* **STORED DATA**:

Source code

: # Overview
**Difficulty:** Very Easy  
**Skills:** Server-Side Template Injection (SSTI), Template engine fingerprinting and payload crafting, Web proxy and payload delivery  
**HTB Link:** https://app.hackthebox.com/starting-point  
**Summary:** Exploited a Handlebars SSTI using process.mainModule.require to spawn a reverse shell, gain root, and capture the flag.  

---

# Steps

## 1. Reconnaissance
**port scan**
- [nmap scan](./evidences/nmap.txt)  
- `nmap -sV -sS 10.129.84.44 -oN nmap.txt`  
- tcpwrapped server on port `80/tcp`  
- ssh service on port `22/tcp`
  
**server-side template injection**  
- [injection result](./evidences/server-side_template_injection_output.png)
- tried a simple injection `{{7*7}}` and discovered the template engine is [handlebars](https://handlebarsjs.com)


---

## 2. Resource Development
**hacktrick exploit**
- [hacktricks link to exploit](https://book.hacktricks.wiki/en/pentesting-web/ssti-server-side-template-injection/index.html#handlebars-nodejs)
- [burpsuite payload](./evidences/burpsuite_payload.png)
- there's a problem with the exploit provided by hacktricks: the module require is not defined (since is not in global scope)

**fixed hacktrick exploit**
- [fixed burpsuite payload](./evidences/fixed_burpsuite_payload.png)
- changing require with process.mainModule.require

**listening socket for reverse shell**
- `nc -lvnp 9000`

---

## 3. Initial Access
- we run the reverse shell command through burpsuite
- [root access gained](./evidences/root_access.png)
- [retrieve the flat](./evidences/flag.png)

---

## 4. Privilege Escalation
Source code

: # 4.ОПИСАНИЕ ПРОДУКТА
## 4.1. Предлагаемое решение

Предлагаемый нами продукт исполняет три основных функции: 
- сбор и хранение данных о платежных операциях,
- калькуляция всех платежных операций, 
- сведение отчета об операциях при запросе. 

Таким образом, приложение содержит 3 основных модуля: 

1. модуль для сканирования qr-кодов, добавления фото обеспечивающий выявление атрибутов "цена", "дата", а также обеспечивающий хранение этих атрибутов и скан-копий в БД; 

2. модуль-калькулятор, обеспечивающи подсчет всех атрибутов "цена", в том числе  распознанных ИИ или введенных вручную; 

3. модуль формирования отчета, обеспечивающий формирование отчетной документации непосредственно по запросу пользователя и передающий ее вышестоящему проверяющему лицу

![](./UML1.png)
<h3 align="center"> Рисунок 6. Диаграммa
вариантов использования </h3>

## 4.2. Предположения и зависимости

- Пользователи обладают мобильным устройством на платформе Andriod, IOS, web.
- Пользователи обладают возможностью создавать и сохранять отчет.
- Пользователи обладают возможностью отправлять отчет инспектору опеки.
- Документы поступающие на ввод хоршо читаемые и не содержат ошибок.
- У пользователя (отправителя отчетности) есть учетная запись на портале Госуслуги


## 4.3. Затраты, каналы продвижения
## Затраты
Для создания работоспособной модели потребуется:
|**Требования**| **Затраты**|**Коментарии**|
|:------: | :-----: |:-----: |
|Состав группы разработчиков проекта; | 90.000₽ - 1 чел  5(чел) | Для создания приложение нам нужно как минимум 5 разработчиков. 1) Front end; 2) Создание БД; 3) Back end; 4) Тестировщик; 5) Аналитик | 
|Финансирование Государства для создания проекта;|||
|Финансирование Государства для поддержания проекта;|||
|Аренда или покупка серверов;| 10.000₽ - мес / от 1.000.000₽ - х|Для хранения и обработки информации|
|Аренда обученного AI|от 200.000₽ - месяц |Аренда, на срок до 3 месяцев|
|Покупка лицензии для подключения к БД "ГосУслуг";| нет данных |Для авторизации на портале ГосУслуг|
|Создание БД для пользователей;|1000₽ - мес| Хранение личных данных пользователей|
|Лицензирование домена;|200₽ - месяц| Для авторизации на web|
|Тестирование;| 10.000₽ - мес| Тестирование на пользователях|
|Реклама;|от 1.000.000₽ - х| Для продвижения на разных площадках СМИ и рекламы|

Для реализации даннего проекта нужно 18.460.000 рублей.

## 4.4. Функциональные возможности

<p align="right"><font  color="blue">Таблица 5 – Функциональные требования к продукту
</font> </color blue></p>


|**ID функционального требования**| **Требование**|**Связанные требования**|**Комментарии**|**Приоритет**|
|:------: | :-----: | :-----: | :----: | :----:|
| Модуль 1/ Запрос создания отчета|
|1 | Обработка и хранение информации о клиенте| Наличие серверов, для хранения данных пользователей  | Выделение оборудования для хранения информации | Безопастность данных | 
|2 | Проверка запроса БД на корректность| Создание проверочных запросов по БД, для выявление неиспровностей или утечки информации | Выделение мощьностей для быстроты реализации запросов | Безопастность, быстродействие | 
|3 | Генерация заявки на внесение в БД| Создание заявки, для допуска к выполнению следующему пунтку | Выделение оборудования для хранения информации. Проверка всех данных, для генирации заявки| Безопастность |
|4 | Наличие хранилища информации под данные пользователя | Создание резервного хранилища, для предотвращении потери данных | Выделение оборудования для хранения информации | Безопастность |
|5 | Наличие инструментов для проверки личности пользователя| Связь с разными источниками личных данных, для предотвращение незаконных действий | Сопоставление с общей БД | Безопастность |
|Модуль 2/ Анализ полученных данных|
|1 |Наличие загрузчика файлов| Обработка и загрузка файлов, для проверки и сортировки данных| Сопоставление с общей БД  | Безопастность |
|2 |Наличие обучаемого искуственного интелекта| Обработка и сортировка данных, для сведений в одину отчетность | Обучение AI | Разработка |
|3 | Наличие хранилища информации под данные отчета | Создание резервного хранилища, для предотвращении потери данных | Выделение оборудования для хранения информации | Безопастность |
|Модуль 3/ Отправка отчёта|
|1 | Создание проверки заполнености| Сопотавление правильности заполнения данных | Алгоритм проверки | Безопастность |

* **PROBLEM**: The entries above are to be output exactly as they appear.

* **WORKED SOLUTION**:
Source code

: # Overview
**Difficulty:** Very Easy  
**Skills:** Server-Side Template Injection (SSTI), Template engine fingerprinting and payload crafting, Web proxy and payload delivery  
**HTB Link:** https://app.hackthebox.com/starting-point  
**Summary:** Exploited a Handlebars SSTI using process.mainModule.require to spawn a reverse shell, gain root, and capture the flag.  

---

# Steps

## 1. Reconnaissance
**port scan**
- [nmap scan](./evidences/nmap.txt)  
- `nmap -sV -sS 10.129.84.44 -oN nmap.txt`  
- tcpwrapped server on port `80/tcp`  
- ssh service on port `22/tcp`
  
**server-side template injection**  
- [injection result](./evidences/server-side_template_injection_output.png)
- tried a simple injection `{{7*7}}` and discovered the template engine is [handlebars](https://handlebarsjs.com)


---

## 2. Resource Development
**hacktrick exploit**
- [hacktricks link to exploit](https://book.hacktricks.wiki/en/pentesting-web/ssti-server-side-template-injection/index.html#handlebars-nodejs)
- [burpsuite payload](./evidences/burpsuite_payload.png)
- there's a problem with the exploit provided by hacktricks: the module require is not defined (since is not in global scope)

**fixed hacktrick exploit**
- [fixed burpsuite payload](./evidences/fixed_burpsuite_payload.png)
- changing require with process.mainModule.require

**listening socket for reverse shell**
- `nc -lvnp 9000`

---

## 3. Initial Access
- we run the reverse shell command through burpsuite
- [root access gained](./evidences/root_access.png)
- [retrieve the flat](./evidences/flag.png)

---

## 4. Privilege Escalation
Source code

: # 4.ОПИСАНИЕ ПРОДУКТА
## 4.1. Предлагаемое решение

Предлагаемый нами продукт исполняет три основных функции: 
- сбор и хранение данных о платежных операциях,
- калькуляция всех платежных операций, 
- сведение отчета об операциях при запросе. 

Таким образом, приложение содержит 3 основных модуля: 

1. модуль для сканирования qr-кодов, добавления фото обеспечивающий выявление атрибутов "цена", "дата", а также обеспечивающий хранение этих атрибутов и скан-копий в БД; 

2. модуль-калькулятор, обеспечивающи подсчет всех атрибутов "цена", в том числе  распознанных ИИ или введенных вручную; 

3. модуль формирования отчета, обеспечивающий формирование отчетной документации непосредственно по запросу пользователя и передающий ее вышестоящему проверяющему лицу

![](./UML1.png)
<h3 align="center"> Рисунок 6. Диаграммa
вариантов использования </h3>

## 4.2. Предположения и зависимости

- Пользователи обладают мобильным устройством на платформе Andriod, IOS, web.
- Пользователи обладают возможностью создавать и сохранять отчет.
- Пользователи обладают возможностью отправлять отчет инспектору опеки.
- Документы поступающие на ввод хоршо читаемые и не содержат ошибок.
- У пользователя (отправителя отчетности) есть учетная запись на портале Госуслуги


## 4.3. Затраты, каналы продвижения
## Затраты
Для создания работоспособной модели потребуется:
|**Требования**| **Затраты**|**Коментарии**|
|:------: | :-----: |:-----: |
|Состав группы разработчиков проекта; | 90.000₽ - 1 чел  5(чел) | Для создания приложение нам нужно как минимум 5 разработчиков. 1) Front end; 2) Создание БД; 3) Back end; 4) Тестировщик; 5) Аналитик | 
|Финансирование Государства для создания проекта;|||
|Финансирование Государства для поддержания проекта;|||
|Аренда или покупка серверов;| 10.000₽ - мес / от 1.000.000₽ - х|Для хранения и обработки информации|
|Аренда обученного AI|от 200.000₽ - месяц |Аренда, на срок до 3 месяцев|
|Покупка лицензии для подключения к БД "ГосУслуг";| нет данных |Для авторизации на портале ГосУслуг|
|Создание БД для пользователей;|1000₽ - мес| Хранение личных данных пользователей|
|Лицензирование домена;|200₽ - месяц| Для авторизации на web|
|Тестирование;| 10.000₽ - мес| Тестирование на пользователях|
|Реклама;|от 1.000.000₽ - х| Для продвижения на разных площадках СМИ и рекламы|

Для реализации даннего проекта нужно 18.460.000 рублей.

## 4.4. Функциональные возможности

<p align="right"><font  color="blue">Таблица 5 – Функциональные требования к продукту
</font> </color blue></p>


|**ID функционального требования**| **Требование**|**Связанные требования**|**Комментарии**|**Приоритет**|
|:------: | :-----: | :-----: | :----: | :----:|
| Модуль 1/ Запрос создания отчета|
|1 | Обработка и хранение информации о клиенте| Наличие серверов, для хранения данных пользователей  | Выделение оборудования для хранения информации | Безопастность данных | 
|2 | Проверка запроса БД на корректность| Создание проверочных запросов по БД, для выявление неиспровностей или утечки информации | Выделение мощьностей для быстроты реализации запросов | Безопастность, быстродействие | 
|3 | Генерация заявки на внесение в БД| Создание заявки, для допуска к выполнению следующему пунтку | Выделение оборудования для хранения информации. Проверка всех данных, для генирации заявки| Безопастность |
|4 | Наличие хранилища информации под данные пользователя | Создание резервного хранилища, для предотвращении потери данных | Выделение оборудования для хранения информации | Безопастность |
|5 | Наличие инструментов для проверки личности пользователя| Связь с разными источниками личных данных, для предотвращение незаконных действий | Сопоставление с общей БД | Безопастность |
|Модуль 2/ Анализ полученных данных|
|1 |Наличие загрузчика файлов| Обработка и загрузка файлов, для проверки и сортировки данных| Сопоставление с общей БД  | Безопастность |
|2 |Наличие обучаемого искуственного интелекта| Обработка и сортировка данных, для сведений в одину отчетность | Обучение AI | Разработка |
|3 | Наличие хранилища информации под данные отчета | Создание резервного хранилища, для предотвращении потери данных | Выделение оборудования для хранения информации | Безопастность |
|Модуль 3/ Отправка отчёта|
|1 | Создание проверки заполнености| Сопотавление правильности заполнения данных | Алгоритм проверки | Безопастность |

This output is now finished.